Zum Inhalt springen

Seite:Beethoven’s neunte Symphonie.pdf/15

aus Wikisource, der freien Quellensammlung
Fertig. Dieser Text wurde zweimal anhand der Quelle korrekturgelesen. Die Schreibweise folgt dem Originaltext.

No 41. Den 20. November 1838.


Beethoven’s neunte Symphonie.
An Herrn Hirschbach.
(Siehe Nr. 15, 16 u. 20.)

Sehr spät erhalte ich zu gleicher Zeit Nr. 7 bis 20 dieser Zeitschrift, worin zuerst die Fortsetzung Ihres Aufsatzes, dann meine Ansicht und endlich Ihre Antwort enthalten. War es schon bei dem Niederschreiben meiner ersten Zeilen mir schwer geworden, den rechten Ton gegen Sie zu treffen, (so sehr frappirte mich die göttliche Ruhe, mit der Sie Alles kurzweg tadelten,) so ist es doch jetzt eine noch schwierigere Aufgabe geworden. Sie haben sich selbst in Nr. 20 d. Bl. auf einen so erhabenen Standpunkt hingestellt, daß es vermessen sein wird, noch ferner andrer Meinung zu sein. – Indessen wag’ ich es doch! –

Sie tadeln mich, daß ich die Symphonie nicht mit dem ruhigen Blick des Untersuchers und Selbstschaffers, sondern mit dem trunkenen Auge des Liebhabers angesehen. Gesetzt, gegen diese Art zu sehen wäre gegründeter Tadel möglich, so hoffe ich doch immer, Ihnen gezeigt zu haben, daß ich die Symphonie kenne und sie ruhig auf dem Papier durchgegangen bin. Aber ich kann unmöglich zugeben, daß ein wirkliches Verständniß eines solchen Kunstwerkes stattfinden kann, wenn der Untersuchende den bestimmten Charakter, der jedem wirklichen Thema auf das geheimnißvollste angeboren ist, durchaus nicht anerkennen will. Ist es möglich, das in Rede stehende Thema auf dem Papier zu sehen, ohne alles das zu fühlen, was darin enthalten ist?

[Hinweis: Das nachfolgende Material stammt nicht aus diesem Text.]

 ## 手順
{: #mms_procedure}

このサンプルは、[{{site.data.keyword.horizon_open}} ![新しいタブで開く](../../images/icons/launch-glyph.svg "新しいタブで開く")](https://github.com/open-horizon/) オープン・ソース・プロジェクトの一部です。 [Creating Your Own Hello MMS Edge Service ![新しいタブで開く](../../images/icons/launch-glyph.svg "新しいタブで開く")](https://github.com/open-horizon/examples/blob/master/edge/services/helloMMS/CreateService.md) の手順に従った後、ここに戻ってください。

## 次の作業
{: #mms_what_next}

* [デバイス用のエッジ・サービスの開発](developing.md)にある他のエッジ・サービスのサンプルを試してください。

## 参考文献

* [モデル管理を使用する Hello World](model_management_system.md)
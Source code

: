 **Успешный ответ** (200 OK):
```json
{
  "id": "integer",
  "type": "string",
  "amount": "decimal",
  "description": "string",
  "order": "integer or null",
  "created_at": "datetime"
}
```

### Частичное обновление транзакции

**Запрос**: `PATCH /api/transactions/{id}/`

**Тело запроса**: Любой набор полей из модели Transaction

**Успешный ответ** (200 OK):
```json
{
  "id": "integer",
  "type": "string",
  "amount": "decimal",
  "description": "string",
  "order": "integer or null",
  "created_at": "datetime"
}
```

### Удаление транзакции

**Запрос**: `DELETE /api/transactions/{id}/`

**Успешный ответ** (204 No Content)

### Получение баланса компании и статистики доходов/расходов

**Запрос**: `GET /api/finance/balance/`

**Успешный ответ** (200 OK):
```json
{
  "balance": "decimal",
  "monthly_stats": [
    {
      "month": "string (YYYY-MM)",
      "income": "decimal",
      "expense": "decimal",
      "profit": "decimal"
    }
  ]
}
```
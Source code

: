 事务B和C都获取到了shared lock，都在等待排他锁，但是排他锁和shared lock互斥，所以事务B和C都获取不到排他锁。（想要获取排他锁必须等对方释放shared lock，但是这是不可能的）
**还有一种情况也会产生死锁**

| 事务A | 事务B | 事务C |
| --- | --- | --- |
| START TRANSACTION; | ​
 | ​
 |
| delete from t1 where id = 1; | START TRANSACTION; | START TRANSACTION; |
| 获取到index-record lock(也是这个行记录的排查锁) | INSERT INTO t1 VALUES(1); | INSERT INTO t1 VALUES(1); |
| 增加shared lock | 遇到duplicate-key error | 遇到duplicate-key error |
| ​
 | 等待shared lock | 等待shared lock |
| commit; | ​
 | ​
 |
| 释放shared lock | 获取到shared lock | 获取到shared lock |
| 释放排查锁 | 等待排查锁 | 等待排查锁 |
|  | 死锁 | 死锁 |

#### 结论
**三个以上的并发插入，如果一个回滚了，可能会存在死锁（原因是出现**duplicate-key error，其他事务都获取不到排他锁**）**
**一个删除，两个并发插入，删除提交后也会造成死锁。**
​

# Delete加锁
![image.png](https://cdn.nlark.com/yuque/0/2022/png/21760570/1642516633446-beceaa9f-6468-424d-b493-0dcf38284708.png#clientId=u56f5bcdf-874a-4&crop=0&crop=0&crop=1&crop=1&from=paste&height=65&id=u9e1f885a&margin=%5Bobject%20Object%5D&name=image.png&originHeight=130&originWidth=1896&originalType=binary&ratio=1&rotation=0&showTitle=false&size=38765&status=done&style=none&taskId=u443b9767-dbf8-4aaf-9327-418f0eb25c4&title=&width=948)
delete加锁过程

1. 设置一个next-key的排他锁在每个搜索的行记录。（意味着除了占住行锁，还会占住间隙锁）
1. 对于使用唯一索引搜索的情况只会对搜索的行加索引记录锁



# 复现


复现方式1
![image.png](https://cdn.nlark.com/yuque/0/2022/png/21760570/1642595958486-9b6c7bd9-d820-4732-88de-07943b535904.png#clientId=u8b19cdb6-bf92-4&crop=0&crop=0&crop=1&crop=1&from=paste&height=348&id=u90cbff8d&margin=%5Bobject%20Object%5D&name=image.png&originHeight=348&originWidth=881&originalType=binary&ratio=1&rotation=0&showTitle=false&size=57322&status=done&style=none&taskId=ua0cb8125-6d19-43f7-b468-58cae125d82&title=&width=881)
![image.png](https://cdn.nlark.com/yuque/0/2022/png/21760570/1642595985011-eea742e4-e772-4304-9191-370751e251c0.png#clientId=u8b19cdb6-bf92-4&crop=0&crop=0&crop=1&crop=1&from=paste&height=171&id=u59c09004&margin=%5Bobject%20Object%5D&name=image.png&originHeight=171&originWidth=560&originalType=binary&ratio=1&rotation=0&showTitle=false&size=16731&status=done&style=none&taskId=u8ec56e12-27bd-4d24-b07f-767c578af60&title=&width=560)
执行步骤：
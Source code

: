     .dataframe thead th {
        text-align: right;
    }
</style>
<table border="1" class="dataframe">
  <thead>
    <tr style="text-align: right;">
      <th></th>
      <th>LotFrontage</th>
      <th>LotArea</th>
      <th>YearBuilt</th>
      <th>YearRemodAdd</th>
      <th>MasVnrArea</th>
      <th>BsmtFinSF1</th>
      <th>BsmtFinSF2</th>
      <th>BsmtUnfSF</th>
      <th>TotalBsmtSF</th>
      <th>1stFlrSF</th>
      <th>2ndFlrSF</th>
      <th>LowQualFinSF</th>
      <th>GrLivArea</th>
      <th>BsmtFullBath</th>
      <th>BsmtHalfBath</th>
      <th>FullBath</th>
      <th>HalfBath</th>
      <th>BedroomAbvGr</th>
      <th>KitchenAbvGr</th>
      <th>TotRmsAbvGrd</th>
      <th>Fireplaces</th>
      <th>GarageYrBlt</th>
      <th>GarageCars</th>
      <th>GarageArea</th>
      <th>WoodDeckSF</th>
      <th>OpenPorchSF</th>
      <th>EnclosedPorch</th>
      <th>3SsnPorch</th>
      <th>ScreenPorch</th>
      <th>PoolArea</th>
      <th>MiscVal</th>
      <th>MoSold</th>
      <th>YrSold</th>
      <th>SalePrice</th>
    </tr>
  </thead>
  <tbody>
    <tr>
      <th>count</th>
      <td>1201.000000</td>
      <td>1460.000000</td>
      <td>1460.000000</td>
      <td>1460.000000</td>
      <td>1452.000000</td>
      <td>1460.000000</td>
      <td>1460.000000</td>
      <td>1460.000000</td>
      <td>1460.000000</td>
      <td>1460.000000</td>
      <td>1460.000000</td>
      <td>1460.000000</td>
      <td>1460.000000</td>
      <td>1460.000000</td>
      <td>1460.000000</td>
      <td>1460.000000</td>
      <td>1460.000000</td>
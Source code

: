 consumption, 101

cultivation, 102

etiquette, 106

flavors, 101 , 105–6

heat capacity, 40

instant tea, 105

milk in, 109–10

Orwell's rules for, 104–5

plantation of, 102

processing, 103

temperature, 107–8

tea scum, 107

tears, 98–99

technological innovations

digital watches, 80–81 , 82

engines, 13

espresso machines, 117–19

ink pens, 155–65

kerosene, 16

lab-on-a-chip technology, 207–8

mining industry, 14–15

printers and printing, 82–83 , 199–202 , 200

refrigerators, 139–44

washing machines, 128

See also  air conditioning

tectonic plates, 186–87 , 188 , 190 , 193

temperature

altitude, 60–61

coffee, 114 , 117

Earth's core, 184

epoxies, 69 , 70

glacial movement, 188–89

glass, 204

Wie konnte [/] ich nun anders, als meiner Ueberzeugung nach mit Wärme aussprechen: Beethoven benutzt denselben Gedanken, bald im Ganzen, bald stückweise, bald donnernd daher stürmend, bald wehmütig klagend etc. etc.? Auf diese Art webt er mit Hülfe weniger Neben-Ideen auf seine alte gute Weise ein Allegro zusammen, das, ich wiederhole es mit voller Ueberzeugung, sich mit seinen beßten Sätzen messen kann. – Unsere ganze Differenz besteht darin: Sie habe dem Thema die Fähigkeit abgesprochen, sich in verschiedenartiger Behandlung zur Darlegung contrastirender Empfindungen benutzen zu lassen. Das Gegentheil habe ich zu beweisen gesucht; wer von uns beide Recht hat – das müssen wir dem Urtheil der Leser überlassen.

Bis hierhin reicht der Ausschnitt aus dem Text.